One Christmas when I was a boy, I went to the then-new Southdale
shopping center — nobody had yet coined the term “mall,” though
Southdale was the first — just outside Minneapolis with my mother.
I was waiting on a gallery bench outside a store, when I saw a
young man and a young woman fly into one another’s arms in delight
and surprise. The two of them, college-age and apparently returned
home for the season, had been shopping with their families, and had
evidently not expected to see one another — at least not quite
yet.
There they stood, lovers, their arms around each other, blushing
with delight, while, in the background, their families smiled. By
silent consent, the families melted away, leaving the two alone. I
sat and watched. The young woman displayed that wonderful, fresh,
clean, trim type of beauty the Midwest produces. The man, also
typical, was a rangy, beaky, amiable sort, like a middleweight
wrestler. They lit cigarettes and they smiled and they told each
other stories about their semesters away at college. The restrained
susurrus of holiday Southdale plashed about them, people,
fountains, gentle music.
The world was a lot nicer when everybody smoked.

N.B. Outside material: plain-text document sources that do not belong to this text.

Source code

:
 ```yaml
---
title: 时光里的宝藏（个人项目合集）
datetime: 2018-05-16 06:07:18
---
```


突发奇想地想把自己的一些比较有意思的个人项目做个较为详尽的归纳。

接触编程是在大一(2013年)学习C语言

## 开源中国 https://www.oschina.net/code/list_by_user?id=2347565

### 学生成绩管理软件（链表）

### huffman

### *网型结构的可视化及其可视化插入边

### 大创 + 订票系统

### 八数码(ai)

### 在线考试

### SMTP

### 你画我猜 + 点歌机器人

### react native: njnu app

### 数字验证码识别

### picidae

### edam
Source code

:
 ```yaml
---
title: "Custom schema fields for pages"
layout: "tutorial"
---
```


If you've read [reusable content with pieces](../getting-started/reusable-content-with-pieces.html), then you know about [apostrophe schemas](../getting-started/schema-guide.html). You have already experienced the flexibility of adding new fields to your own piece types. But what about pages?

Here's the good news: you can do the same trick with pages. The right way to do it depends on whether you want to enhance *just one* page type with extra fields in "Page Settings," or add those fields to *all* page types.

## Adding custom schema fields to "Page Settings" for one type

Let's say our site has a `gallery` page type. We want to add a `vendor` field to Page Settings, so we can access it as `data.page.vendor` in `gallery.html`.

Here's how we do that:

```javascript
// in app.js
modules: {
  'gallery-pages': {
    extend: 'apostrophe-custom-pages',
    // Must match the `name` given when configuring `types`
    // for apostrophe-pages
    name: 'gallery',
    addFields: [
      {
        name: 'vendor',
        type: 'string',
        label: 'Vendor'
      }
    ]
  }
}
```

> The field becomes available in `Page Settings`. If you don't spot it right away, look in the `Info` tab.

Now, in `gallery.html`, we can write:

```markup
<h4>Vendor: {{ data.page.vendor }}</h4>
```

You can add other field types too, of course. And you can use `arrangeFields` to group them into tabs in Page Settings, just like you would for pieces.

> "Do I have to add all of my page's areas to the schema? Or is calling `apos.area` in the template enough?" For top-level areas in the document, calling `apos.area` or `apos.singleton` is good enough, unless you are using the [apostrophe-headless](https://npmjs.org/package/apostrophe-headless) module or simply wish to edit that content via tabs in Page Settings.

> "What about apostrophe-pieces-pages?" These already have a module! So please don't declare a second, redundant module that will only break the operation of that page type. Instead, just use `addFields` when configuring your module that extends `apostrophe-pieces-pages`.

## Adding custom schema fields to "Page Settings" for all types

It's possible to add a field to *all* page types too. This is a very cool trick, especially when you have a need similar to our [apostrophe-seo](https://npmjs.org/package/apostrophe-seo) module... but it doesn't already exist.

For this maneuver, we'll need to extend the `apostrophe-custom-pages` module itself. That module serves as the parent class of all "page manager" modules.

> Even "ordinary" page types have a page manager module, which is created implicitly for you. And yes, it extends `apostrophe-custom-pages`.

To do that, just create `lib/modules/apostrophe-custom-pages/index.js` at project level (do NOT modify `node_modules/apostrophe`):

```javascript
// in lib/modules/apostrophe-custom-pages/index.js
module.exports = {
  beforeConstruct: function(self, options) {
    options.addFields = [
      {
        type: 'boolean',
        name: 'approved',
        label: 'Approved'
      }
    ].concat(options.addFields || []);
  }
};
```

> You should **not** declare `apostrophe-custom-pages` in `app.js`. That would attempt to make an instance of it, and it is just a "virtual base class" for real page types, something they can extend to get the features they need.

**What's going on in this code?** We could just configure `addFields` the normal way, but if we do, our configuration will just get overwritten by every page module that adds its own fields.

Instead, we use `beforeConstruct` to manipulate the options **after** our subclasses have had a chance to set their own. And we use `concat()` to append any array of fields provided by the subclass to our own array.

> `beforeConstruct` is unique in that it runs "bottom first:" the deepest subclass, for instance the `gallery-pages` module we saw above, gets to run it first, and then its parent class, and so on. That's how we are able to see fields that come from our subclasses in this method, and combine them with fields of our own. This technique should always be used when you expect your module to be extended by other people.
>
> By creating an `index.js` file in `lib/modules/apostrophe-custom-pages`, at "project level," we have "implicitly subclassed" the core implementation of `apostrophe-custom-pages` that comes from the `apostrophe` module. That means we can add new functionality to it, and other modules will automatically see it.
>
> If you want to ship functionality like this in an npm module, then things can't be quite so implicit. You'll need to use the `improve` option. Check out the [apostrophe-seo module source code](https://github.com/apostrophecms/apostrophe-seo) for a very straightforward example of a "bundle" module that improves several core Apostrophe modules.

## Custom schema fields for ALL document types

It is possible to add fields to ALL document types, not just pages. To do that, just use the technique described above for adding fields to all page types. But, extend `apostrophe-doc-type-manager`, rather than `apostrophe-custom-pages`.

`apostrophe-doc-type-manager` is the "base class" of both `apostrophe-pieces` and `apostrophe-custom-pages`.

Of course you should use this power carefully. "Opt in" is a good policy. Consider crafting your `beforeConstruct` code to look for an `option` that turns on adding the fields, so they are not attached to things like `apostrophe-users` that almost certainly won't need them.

My first editor, Bob Bork, used to arrive at work in the
morning, hang up his baseball cap, and stack two fresh packs of
Viceroys, one on top of the other, next to his telephone. Bob once
read over one of my stories, written when I was fifteen, and
complimented me in terms I’ll never forget: “Ya got the touch,
boy!” Bob could blow the biggest, thickest, heaviest smoke rings
I’ve ever seen. He told about the time he blew one in a bar and it
settled perfectly around a beer bottle. “Do that again!” demanded
the astonished guy on the stool next to him.
There were Jim and Tom MacDonald, two wonderful young men,
brothers, with beautiful bass voices, who sang in our church choir.
At choir practice one Thursday night, Tom said to Jim, “Give me
cigarette and I’ll make it disappear.” Jim gave him one. Tom lit
it. After church, downstairs in the parish hall, the whole
congregation bloomed in the aromas of smoke and coffee, and the
laughter rang out.
My mother’s dear cousin Jean, the best friend a teenaged boy
ever had, used to stump awkwardly around her apartment out by Lake
Minnetonka and make me comfortable while she smoked non-stop and we
listened to her component stereo system good and loud, and talked
about everything. And, in her late forties, my Aunt Lettie fell in
love with a St. Paul cop, a widower, and ended up with the happiest
marriage I have ever seen. Russ, with his white crewcut and square
beefy face, would sit in his favorite chair in the house he had
built and puff on El Producto seconds (two dollars for a box of 50)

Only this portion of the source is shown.